Go through the data and copy each line where the word "を取得した話" shows up.

((

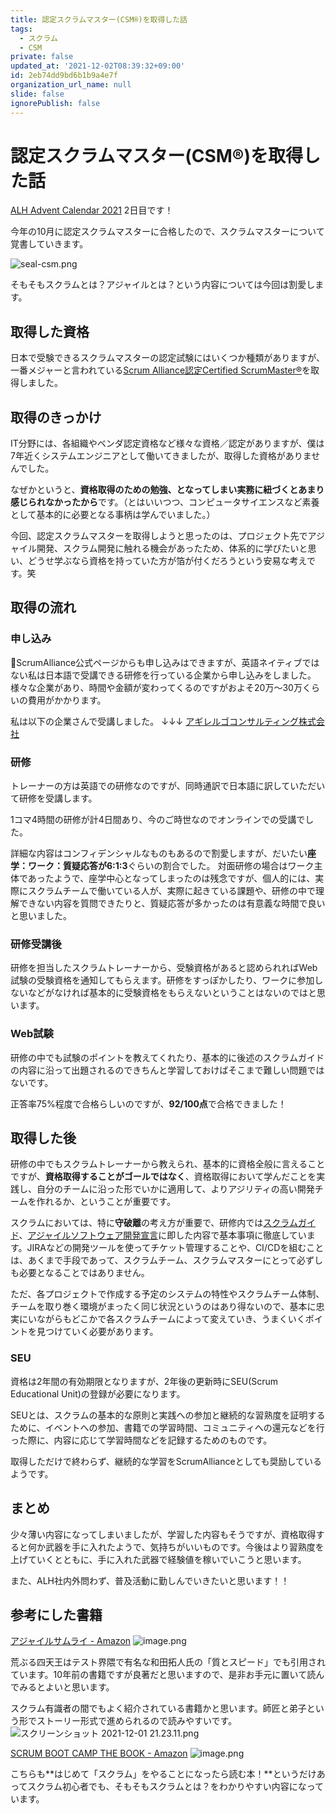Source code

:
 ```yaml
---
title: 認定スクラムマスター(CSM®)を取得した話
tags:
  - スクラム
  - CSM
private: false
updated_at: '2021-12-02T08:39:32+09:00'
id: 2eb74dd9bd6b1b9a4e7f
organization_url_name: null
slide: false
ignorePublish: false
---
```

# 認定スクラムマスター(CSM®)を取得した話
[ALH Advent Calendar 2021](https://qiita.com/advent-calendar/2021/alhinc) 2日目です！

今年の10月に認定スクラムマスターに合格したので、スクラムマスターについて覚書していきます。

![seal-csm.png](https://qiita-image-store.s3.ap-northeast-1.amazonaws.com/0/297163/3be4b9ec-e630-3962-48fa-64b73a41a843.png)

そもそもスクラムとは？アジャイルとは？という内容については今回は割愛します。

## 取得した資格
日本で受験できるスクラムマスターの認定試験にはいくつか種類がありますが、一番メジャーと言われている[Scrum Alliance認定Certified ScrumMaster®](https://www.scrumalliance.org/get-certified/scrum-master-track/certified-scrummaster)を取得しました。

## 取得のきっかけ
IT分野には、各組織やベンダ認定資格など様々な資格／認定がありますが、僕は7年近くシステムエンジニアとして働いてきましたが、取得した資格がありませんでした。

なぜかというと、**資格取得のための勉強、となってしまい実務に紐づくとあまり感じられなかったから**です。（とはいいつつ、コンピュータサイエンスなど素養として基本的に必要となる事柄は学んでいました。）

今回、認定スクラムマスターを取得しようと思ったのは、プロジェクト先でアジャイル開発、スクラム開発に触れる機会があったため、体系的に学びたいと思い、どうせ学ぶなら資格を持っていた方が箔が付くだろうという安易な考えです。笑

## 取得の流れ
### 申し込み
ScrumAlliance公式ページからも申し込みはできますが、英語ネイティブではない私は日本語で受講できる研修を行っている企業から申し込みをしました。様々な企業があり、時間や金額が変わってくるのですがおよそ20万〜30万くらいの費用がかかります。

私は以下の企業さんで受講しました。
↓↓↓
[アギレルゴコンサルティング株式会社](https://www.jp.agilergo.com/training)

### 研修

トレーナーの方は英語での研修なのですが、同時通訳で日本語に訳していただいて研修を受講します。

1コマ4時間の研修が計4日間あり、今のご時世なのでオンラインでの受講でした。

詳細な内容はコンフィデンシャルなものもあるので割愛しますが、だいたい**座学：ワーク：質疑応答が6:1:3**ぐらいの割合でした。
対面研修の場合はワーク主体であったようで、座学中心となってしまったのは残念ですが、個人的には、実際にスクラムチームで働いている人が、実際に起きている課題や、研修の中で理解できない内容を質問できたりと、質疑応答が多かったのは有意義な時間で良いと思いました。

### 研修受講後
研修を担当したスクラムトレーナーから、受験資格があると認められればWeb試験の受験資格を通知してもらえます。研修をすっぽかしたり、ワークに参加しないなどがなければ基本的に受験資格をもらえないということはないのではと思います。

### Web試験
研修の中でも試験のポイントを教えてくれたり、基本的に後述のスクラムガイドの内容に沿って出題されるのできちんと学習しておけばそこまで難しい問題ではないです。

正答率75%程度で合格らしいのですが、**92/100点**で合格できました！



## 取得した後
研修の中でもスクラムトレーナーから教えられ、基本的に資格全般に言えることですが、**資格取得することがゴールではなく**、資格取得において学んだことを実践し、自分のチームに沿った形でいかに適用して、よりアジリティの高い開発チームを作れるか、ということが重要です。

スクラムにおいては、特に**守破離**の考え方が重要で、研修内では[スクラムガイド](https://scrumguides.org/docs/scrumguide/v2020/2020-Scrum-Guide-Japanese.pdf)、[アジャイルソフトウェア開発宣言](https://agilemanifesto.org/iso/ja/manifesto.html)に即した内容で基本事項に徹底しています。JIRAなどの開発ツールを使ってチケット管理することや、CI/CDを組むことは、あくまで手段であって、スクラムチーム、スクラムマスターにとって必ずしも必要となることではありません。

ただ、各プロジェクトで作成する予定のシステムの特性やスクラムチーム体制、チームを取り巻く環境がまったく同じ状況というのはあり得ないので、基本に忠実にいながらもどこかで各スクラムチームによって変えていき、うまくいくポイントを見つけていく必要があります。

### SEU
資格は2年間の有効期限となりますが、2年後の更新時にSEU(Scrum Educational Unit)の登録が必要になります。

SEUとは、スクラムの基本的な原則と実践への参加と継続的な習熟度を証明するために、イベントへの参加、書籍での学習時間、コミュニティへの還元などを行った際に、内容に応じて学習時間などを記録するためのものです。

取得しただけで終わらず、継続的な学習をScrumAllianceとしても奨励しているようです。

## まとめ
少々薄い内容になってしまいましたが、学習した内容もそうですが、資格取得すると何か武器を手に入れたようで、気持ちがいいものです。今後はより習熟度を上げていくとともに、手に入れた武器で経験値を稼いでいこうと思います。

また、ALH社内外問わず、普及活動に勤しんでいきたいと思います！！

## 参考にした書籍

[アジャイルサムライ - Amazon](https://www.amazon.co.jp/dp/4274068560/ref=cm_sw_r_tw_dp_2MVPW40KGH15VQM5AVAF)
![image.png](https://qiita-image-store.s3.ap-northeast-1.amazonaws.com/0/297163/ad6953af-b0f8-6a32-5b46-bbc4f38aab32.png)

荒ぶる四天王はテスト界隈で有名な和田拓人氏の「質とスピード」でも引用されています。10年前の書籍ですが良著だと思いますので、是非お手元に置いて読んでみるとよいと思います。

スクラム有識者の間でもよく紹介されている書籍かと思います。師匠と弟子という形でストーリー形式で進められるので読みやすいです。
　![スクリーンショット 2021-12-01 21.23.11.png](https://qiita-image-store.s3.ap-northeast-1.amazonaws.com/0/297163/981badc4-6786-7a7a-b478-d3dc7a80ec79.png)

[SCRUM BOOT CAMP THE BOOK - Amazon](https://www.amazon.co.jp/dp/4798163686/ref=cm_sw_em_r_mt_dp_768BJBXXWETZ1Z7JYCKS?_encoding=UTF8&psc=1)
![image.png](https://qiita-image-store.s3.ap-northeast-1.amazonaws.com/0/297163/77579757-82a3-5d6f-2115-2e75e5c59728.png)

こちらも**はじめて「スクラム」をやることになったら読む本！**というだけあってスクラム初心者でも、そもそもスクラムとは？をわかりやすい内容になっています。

))

Task output
title: 認定スクラムマスター(CSM®)を取得した話
# 認定スクラムマスター(CSM®)を取得した話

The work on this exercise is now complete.